Ever since his art school days in the late 1990′s while attending the prestigious Chicago Art Institute, William Close pursued his dream of building and performing with unique, handmade instruments whose sounds have never been heard anywhere in the world. Now, The Earth Harp, his masterpiece instrument creation of unprecedented physical scale and sonic beauty, has been captured in astonishing fidelity in a brand new recording — thanks to the digital clocking and conversion technology of Antelope Audio.
His new album with The Earth Harp Collective, Behind the Veil, captures the authentic sound of this spectacular instrument — from its lavish root notes to its rich harmonics and heavenly overtones. Close attributes the success of the recording in large part to Antelope Audio’s new Rubicon A to D converter, which was used as the primary mastering device, and its Orion³² multi-channel interface, which was used during playback. “I’ve never heard The Earth Harp sounding so good on a recording,” he says. “The instrument has so many beautiful harmonics and overtones, and many times these are lost in the process. The Antelope equipment was awesome and helped us finally achieve a true representation of how The Earth Harp actually sounds.”
Marcel James, mastering engineer and Director of Sales and Marketing for Antelope Audio (USA), mastered the project. Interestingly, he was not familiar with The Earth Harp when he first heard the final mixes. When he stumbled on a video of Close’s performance on America’s Got Talent, he got chills: “When I saw his video on America’s Got Talent, suddenly it all made sense,” he recalls. “From that point on, the project took on a new meaning. Here was a relatively new artist, a new instrument and a special new piece of equipment from Antelope that had an A to D converter and a built-in atomic clock.”
While James used Antelope gear throughout the entire process, the starting point was the Orion³², which was clocked to a 10M. Despite using only two channels for playback, he considers the Orion³² a very capable playback converter for mastering: “The sound of the Orion is very neutral, but also very musical,” he says. “I use very high end EQs during the mastering process, and if you start EQing with an inferior sounding device, all you are doing is adding problems.”

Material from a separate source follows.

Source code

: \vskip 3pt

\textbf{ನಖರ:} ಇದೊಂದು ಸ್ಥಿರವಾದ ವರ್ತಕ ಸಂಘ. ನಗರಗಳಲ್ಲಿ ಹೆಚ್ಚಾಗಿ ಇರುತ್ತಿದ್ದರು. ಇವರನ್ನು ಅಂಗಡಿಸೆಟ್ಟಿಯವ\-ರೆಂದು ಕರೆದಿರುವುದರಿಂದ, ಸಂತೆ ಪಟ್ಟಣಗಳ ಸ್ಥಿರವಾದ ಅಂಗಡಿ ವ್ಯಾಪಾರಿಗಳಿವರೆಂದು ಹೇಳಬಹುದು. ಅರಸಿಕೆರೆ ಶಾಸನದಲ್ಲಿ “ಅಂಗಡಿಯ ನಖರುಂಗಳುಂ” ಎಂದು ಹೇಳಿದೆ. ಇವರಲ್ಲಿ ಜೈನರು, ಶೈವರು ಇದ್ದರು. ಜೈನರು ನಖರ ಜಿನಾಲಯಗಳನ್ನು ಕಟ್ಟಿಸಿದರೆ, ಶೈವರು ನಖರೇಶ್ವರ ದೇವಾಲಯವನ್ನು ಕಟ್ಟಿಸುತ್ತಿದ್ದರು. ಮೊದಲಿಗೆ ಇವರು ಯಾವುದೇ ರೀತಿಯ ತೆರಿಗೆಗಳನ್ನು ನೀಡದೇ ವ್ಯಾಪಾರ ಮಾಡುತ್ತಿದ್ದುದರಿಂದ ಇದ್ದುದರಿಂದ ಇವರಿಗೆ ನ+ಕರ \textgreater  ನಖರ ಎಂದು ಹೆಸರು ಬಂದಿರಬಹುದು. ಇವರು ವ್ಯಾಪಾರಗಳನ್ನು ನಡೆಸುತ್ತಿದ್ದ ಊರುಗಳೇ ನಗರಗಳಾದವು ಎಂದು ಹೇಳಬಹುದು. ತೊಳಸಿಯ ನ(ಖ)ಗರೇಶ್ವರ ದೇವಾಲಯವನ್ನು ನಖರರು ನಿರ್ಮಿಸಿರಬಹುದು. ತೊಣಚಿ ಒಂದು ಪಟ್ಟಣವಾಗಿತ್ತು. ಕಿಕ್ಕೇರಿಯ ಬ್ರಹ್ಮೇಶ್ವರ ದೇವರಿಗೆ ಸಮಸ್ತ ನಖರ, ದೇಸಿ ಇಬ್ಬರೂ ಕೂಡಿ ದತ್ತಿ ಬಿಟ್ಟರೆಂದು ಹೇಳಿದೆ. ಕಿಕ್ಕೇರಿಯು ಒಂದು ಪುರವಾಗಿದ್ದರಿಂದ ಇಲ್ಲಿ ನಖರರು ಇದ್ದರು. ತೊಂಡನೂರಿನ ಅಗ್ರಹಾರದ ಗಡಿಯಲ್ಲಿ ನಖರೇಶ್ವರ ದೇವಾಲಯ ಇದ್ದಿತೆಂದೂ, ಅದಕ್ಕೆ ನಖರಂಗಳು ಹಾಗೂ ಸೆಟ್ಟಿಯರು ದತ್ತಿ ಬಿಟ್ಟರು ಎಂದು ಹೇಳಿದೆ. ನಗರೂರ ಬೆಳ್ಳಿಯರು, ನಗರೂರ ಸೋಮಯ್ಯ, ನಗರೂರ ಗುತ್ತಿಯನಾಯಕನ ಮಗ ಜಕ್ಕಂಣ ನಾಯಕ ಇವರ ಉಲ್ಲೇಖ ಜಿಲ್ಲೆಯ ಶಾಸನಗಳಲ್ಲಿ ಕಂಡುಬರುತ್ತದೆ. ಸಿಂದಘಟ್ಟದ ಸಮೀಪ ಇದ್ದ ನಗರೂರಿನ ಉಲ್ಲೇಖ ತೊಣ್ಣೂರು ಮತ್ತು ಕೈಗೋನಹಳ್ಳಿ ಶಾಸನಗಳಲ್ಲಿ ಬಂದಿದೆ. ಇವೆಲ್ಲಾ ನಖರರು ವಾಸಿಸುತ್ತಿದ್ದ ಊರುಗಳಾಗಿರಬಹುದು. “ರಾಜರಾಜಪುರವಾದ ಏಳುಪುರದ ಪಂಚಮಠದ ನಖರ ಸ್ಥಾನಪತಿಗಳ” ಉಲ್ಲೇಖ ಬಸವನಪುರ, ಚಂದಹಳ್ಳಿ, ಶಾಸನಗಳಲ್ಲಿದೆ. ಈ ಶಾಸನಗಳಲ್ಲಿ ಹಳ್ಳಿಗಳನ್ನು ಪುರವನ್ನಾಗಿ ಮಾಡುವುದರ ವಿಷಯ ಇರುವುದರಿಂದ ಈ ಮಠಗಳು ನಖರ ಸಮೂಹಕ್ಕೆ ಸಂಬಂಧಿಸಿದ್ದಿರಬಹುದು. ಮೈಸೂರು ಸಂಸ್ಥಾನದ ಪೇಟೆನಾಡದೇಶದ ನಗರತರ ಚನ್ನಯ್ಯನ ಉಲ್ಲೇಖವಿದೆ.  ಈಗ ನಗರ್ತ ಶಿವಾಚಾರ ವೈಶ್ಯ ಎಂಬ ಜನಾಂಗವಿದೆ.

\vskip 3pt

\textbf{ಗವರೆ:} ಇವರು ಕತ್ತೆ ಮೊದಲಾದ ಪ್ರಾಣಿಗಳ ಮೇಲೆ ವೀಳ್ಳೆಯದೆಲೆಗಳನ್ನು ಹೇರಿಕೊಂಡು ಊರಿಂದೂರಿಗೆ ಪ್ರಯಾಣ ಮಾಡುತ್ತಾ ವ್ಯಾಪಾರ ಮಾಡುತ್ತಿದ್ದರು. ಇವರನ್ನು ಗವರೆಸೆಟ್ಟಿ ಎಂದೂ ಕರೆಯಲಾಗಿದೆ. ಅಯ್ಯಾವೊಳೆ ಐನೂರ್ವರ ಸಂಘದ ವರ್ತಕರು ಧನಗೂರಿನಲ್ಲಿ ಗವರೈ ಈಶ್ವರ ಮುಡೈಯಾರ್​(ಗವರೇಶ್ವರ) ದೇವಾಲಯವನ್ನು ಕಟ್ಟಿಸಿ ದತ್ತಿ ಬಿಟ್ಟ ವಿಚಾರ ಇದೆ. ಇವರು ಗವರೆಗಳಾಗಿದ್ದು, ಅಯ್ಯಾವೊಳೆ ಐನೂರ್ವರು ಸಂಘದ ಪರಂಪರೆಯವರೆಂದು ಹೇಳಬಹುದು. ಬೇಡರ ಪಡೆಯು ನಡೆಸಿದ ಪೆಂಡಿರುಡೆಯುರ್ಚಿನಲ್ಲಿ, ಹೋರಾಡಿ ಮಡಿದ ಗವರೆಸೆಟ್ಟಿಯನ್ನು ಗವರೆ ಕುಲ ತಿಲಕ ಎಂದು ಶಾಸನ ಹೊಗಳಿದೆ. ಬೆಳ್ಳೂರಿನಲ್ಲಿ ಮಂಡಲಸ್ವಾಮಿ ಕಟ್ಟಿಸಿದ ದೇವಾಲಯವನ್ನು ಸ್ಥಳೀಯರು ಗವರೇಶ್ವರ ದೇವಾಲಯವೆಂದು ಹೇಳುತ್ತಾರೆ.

After playback, James routed the signal to his Sontec mastering EQs for dynamics processing before sending it via USB to an Antelope Audio Rubicon, which was running Logic X off of a second MacBook Pro as the ‘final recording device.’ “I had just gotten the Antelope Rubicon, so I thought I would try its A to D capability on this project,” he recalls. “The sound of The Earth Harp suddenly had this larger than life sound that really lent itself well to the material.”
For monitoring, his D to A conversion was handled by an Antelope Zodiac +, which was also being clocked to the 10M. “I had the best clocking feeding the most neutral, transparent D to A converter,” he says. For loudspeakers, he used ATC 150 monitors in conjunction with an ATC sub. Finally, he used an Antelope Eclipse 384 as a monitor control. “The Eclipse 384 is extremely viable as a monitor management tool,” he explains. “First, it has a very high quality headphone output as well as a sub management system built-in. Second, its preset capability allows instantly recall the original mix, the ‘post-analog’ stage where I introduce the EQ, and after the Zodiac + — the very end of the chain. It gives me a very clear picture.”
In the final mastering phase, James printed audio files for the CD at 44.1, but also made 96 kHz, 24-bit masters, which he wants to help Close make commercially available. Given the unique audiophile nature of the recording, he also ran a pass of 96/24 audio with no limiting and had vinyl records cut on a mastering lathe.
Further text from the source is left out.